INPUT DATA:
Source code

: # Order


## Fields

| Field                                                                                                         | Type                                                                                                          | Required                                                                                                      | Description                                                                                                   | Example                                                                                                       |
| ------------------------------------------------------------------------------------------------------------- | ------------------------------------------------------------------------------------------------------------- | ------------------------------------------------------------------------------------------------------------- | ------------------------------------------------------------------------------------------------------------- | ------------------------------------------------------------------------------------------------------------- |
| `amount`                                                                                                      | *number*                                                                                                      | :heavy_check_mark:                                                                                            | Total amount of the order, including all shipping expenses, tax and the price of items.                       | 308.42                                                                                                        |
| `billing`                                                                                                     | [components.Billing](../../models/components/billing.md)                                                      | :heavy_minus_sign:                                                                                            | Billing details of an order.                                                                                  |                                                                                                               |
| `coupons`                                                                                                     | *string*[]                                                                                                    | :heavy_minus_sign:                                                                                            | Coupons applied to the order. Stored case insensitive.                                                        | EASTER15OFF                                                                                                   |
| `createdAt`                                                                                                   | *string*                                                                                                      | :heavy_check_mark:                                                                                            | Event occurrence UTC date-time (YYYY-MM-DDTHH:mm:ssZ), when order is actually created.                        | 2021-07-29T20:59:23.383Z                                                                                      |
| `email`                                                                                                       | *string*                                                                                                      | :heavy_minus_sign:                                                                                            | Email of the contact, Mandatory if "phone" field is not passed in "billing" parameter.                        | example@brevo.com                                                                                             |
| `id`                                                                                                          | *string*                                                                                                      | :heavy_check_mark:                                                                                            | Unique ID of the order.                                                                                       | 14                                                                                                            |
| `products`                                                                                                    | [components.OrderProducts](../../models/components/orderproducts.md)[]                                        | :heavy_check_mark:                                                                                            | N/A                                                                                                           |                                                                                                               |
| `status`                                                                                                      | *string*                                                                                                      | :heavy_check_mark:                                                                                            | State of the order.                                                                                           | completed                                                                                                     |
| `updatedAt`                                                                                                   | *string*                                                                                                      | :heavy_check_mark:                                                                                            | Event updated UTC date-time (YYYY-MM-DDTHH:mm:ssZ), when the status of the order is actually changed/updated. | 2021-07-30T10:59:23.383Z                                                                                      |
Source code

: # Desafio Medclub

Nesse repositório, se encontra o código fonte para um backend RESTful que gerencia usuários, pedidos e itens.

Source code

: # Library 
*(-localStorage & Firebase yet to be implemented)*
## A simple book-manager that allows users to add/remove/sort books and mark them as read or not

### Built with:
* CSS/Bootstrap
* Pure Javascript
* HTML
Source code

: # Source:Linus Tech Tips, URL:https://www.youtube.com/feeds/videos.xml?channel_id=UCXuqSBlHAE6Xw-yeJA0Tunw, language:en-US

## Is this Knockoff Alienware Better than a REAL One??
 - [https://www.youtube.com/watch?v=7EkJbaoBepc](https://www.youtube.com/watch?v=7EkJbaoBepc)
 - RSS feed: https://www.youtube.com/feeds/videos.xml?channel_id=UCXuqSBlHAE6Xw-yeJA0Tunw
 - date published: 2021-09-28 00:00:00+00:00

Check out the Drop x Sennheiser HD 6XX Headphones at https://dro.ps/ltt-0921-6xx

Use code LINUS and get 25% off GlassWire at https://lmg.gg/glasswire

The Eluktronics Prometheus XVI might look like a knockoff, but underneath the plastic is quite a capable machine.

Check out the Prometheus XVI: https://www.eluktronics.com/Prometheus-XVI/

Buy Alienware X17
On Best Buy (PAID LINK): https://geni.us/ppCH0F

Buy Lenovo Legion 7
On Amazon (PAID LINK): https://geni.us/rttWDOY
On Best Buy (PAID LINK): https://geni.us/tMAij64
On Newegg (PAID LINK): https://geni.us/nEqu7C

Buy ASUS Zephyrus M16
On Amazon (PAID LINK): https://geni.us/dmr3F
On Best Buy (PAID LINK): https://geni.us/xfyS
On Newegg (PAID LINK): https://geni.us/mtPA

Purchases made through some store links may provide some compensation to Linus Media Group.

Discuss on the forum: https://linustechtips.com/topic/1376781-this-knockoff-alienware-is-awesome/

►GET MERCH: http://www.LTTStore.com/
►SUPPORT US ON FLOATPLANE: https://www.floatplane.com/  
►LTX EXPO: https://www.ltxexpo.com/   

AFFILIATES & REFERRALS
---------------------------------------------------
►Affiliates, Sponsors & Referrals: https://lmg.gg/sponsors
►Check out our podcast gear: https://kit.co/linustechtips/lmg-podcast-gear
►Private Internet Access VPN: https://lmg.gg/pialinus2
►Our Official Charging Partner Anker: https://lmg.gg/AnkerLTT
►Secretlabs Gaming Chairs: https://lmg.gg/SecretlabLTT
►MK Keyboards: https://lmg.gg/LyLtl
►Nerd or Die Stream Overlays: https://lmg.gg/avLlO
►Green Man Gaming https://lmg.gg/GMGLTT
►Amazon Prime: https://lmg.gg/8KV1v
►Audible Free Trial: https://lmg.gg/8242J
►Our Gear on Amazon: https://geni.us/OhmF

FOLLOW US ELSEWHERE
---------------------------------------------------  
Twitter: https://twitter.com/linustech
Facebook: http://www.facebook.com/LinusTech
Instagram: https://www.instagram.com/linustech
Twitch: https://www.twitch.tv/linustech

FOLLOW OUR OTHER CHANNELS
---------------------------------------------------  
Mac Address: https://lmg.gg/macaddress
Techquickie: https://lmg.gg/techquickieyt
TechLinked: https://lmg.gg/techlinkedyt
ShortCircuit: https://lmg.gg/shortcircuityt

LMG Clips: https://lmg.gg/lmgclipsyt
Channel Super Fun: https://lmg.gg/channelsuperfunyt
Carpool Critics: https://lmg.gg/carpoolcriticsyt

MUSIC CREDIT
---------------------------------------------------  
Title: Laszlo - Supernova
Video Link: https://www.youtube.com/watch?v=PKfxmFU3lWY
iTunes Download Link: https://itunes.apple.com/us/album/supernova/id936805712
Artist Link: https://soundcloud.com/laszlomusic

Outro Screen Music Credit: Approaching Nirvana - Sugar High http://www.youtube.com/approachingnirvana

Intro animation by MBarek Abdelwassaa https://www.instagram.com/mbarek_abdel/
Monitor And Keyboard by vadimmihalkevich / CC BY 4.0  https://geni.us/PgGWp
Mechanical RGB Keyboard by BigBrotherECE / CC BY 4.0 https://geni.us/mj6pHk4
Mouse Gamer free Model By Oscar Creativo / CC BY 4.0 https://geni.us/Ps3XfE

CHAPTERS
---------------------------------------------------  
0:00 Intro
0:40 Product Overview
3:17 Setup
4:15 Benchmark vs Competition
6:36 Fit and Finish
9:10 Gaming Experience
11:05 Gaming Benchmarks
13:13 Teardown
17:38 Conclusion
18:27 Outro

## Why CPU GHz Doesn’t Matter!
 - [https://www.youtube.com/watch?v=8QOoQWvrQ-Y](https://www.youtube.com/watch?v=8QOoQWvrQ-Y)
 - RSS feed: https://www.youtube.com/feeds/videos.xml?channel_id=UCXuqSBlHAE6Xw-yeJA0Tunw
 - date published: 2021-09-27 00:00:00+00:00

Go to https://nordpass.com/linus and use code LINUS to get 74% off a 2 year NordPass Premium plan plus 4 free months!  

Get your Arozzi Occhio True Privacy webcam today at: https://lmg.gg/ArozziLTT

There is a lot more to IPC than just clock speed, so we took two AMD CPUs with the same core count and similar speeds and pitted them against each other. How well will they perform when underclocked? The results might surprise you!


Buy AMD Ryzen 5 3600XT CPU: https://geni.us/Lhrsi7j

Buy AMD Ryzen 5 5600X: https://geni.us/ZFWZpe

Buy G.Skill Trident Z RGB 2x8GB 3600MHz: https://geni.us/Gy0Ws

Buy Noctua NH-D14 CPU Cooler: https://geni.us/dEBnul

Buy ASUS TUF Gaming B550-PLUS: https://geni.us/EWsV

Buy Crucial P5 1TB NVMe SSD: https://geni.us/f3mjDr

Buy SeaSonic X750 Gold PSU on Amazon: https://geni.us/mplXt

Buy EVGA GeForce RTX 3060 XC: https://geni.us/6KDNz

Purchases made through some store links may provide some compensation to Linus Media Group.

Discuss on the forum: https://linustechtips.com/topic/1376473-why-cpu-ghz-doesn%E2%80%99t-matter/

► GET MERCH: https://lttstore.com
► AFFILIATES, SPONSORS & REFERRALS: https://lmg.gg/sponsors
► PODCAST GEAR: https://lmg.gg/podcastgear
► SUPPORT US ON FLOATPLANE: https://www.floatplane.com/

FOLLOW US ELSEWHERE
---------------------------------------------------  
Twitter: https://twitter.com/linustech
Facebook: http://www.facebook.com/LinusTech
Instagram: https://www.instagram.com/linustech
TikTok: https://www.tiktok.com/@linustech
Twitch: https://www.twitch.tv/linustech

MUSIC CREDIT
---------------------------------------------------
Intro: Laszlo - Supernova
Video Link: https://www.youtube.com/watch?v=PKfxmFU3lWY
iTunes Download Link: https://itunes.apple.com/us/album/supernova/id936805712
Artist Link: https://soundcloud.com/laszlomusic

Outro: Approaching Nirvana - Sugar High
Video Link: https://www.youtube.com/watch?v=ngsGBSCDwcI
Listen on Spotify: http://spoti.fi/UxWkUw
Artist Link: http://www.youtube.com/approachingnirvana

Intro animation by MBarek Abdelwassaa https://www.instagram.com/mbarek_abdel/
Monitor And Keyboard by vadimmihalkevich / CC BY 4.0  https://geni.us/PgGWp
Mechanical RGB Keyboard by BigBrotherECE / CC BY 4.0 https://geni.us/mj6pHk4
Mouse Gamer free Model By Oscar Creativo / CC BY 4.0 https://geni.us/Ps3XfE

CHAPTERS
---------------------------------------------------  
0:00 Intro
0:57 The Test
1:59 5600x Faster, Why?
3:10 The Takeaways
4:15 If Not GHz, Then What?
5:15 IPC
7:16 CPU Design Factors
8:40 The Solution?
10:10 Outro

PROBLEM DETAILS:
Only the lines from the beginning of the listing through the line containing "Total amount of" are wanted, each restated word for word.

RESPONSE AREA:
Source code

: # Order


## Fields

| Field                                                                                                         | Type                                                                                                          | Required                                                                                                      | Description                                                                                                   | Example                                                                                                       |
| ------------------------------------------------------------------------------------------------------------- | ------------------------------------------------------------------------------------------------------------- | ------------------------------------------------------------------------------------------------------------- | ------------------------------------------------------------------------------------------------------------- | ------------------------------------------------------------------------------------------------------------- |
| `amount`                                                                                                      | *number*                                                                                                      | :heavy_check_mark:                                                                                            | Total amount of the order, including all shipping expenses, tax and the price of items.                       | 308.42                                                                                                        |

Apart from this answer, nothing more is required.